╭─ Study material

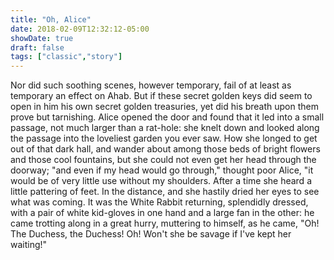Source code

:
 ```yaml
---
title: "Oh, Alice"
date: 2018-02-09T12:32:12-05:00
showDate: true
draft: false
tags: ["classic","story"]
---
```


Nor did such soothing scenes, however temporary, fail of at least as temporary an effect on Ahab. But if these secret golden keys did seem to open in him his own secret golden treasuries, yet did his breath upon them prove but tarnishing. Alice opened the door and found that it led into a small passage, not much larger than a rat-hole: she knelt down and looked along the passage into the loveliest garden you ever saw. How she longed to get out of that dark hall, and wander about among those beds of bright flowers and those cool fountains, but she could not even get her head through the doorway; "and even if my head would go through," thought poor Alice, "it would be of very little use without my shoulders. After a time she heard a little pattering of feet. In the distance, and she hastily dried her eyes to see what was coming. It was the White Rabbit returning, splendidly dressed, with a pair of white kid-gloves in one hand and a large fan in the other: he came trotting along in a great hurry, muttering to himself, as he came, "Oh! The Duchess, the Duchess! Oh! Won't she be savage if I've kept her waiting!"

╰─
╭─ Study material

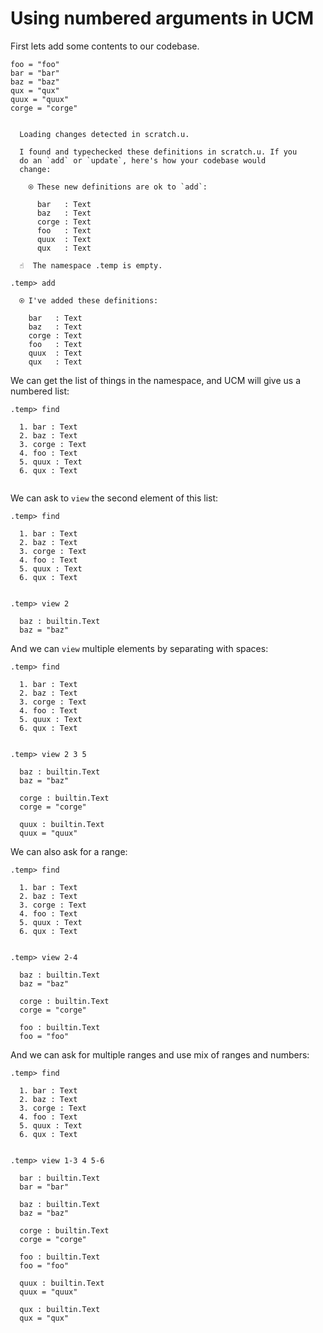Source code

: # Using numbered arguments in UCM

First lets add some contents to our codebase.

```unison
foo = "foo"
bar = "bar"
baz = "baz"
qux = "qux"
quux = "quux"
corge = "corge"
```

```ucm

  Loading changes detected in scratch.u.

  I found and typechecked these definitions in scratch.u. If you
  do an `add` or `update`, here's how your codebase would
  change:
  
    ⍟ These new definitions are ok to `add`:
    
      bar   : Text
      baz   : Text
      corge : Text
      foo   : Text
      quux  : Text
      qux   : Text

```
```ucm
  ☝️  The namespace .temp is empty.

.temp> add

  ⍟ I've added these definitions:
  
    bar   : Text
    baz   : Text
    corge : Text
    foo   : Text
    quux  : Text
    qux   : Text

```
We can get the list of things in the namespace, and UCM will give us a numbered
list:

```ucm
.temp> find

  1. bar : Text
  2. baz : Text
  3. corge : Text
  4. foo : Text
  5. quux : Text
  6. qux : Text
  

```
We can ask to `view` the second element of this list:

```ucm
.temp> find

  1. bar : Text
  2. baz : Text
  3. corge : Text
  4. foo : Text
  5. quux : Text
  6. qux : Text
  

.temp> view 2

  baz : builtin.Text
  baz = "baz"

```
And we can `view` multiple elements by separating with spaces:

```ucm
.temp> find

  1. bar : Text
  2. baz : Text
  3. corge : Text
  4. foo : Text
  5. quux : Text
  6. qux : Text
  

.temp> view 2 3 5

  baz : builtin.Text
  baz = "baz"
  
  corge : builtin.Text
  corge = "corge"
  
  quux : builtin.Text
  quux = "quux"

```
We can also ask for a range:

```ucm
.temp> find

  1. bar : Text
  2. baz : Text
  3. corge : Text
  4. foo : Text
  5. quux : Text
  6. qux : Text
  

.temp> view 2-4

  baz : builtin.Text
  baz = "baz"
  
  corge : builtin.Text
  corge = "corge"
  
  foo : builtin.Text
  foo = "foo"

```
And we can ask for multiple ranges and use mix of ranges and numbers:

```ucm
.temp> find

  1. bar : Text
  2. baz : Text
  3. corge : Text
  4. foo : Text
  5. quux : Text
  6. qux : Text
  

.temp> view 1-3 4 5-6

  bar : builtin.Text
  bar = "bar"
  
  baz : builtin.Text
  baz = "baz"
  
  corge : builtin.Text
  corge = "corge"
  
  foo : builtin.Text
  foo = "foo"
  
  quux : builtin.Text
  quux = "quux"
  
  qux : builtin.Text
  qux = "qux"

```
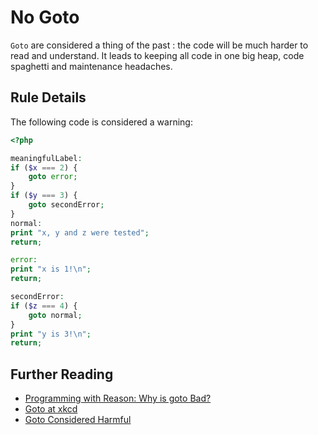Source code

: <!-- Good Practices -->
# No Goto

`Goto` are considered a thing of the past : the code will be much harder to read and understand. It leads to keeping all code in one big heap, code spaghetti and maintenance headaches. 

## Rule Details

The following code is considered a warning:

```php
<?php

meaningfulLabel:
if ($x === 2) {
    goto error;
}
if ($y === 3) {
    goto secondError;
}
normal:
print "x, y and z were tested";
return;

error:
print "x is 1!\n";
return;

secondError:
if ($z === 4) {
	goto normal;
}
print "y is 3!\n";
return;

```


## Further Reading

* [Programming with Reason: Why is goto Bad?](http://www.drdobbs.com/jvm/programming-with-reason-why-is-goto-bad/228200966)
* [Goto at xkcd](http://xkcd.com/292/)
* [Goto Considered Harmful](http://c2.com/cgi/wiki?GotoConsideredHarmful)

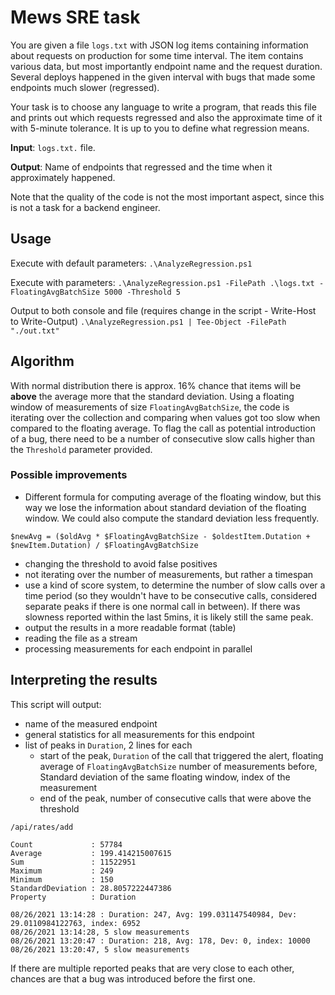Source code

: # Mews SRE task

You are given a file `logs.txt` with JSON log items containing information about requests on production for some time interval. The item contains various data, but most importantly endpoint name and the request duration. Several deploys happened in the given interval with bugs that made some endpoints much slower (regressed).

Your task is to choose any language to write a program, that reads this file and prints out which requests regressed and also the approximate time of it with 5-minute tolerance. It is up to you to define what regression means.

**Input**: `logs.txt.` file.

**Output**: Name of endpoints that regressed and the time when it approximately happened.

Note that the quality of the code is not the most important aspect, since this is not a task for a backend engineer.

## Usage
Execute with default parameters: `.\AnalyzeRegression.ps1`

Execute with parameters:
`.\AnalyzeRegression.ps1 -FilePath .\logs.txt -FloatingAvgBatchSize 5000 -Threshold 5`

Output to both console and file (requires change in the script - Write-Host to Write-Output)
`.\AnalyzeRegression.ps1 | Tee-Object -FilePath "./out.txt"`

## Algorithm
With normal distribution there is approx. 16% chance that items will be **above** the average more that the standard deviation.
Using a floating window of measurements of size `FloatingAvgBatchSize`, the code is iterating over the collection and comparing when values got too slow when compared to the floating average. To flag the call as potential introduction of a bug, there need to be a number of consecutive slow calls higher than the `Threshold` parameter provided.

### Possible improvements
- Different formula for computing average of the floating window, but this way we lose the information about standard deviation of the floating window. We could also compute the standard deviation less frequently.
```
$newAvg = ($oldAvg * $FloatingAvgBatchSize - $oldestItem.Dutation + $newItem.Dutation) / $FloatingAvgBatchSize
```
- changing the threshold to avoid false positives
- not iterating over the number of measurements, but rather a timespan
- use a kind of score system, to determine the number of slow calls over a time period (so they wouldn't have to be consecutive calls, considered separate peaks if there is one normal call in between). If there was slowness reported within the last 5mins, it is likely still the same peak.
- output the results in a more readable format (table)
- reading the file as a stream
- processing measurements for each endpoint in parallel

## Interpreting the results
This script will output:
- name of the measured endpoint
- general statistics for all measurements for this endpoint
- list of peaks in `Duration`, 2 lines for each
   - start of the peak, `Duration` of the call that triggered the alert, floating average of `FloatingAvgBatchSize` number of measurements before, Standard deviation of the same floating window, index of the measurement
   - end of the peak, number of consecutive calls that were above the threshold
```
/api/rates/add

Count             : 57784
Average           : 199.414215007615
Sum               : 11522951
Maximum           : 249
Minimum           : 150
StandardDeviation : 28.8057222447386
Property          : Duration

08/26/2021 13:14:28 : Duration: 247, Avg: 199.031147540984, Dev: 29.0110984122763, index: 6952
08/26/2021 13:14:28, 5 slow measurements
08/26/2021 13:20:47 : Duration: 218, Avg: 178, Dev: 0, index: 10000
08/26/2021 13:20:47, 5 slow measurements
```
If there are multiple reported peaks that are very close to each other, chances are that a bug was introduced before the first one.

╰─
╭─ Study material

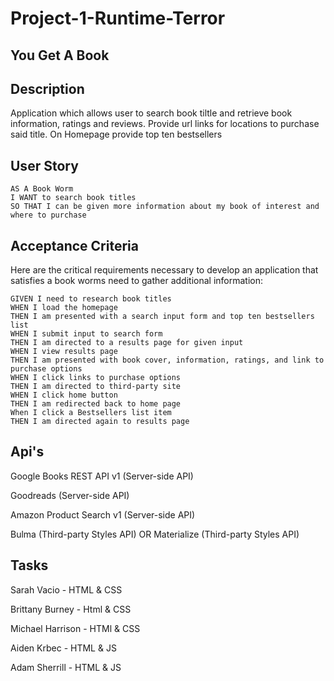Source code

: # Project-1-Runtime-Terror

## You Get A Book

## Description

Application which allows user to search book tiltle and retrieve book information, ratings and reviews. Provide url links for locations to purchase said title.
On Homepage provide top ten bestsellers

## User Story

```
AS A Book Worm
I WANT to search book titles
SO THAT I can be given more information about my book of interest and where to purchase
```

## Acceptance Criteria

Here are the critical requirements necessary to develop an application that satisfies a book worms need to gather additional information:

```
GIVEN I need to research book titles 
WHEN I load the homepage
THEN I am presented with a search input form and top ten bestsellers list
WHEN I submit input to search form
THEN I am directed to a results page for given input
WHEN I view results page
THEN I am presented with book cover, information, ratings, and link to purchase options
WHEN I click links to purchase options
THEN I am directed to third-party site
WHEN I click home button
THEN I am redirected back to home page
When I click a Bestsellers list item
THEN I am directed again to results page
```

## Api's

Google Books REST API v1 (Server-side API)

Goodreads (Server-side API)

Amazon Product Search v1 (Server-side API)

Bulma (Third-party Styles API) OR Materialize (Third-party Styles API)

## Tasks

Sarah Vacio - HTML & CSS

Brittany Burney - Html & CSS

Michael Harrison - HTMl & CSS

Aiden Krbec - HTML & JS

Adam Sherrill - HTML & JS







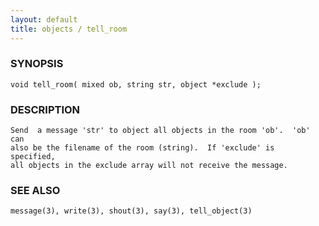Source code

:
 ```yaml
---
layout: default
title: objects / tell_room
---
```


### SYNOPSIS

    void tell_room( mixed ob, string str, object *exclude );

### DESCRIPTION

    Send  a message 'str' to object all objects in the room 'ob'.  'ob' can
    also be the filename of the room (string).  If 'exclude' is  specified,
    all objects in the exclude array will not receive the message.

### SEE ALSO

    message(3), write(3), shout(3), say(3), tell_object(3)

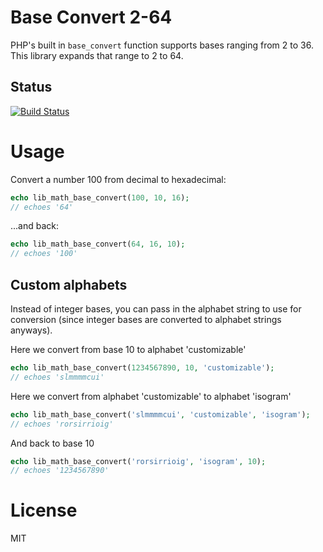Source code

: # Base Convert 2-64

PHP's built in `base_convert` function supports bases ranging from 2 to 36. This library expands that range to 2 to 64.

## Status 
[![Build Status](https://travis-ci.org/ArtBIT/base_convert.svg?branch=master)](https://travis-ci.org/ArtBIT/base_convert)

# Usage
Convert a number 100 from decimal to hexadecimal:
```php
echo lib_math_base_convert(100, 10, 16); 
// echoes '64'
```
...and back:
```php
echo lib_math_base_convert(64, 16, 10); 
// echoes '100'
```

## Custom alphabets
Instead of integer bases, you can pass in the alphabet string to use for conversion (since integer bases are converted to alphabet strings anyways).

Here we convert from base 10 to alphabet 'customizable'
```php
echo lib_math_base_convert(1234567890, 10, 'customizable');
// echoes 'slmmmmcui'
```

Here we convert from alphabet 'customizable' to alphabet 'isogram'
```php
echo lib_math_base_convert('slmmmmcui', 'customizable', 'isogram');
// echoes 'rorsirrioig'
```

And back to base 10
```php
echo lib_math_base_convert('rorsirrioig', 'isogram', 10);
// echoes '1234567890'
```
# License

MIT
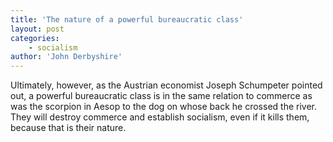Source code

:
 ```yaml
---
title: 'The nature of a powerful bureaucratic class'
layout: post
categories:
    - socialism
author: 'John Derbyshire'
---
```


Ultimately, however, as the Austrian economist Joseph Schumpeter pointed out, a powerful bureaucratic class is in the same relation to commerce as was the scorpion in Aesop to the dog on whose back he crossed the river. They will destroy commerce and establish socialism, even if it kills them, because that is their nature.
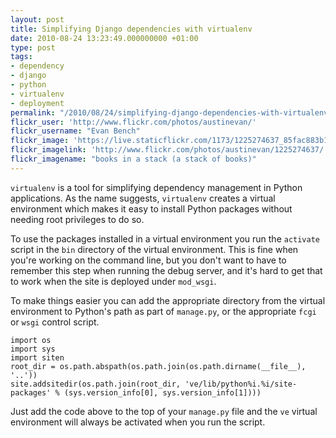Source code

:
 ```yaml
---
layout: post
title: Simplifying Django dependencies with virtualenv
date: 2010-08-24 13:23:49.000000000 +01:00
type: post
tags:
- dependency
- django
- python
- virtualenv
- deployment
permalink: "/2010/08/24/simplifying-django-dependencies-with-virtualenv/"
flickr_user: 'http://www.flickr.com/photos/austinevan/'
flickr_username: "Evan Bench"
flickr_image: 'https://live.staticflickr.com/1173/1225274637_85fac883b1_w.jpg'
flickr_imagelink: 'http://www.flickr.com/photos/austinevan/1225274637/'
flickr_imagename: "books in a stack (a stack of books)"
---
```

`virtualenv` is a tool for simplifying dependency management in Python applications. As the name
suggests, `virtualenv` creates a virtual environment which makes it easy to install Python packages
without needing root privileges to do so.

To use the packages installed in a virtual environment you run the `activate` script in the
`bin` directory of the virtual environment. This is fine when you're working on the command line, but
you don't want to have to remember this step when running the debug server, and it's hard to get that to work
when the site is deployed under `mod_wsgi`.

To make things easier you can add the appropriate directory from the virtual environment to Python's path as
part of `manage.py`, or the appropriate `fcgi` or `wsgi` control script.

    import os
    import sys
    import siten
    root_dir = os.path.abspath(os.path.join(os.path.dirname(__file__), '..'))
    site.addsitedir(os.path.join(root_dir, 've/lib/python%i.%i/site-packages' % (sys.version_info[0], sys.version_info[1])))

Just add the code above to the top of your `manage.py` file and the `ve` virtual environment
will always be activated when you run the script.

╰─

• _What you have to do_:
What you return from the records above should be exactly everything from the line with "Michael Harrison - HTMl & CSS" down to the line with "### DESCRIPTION", both kept, and no pictures.

• _Answer for the task_:
Michael Harrison - HTMl & CSS

Aiden Krbec - HTML & JS

Adam Sherrill - HTML & JS







Source code

:
 ```yaml
---
layout: default
title: objects / tell_room
---
```


### SYNOPSIS

    void tell_room( mixed ob, string str, object *exclude );

### DESCRIPTION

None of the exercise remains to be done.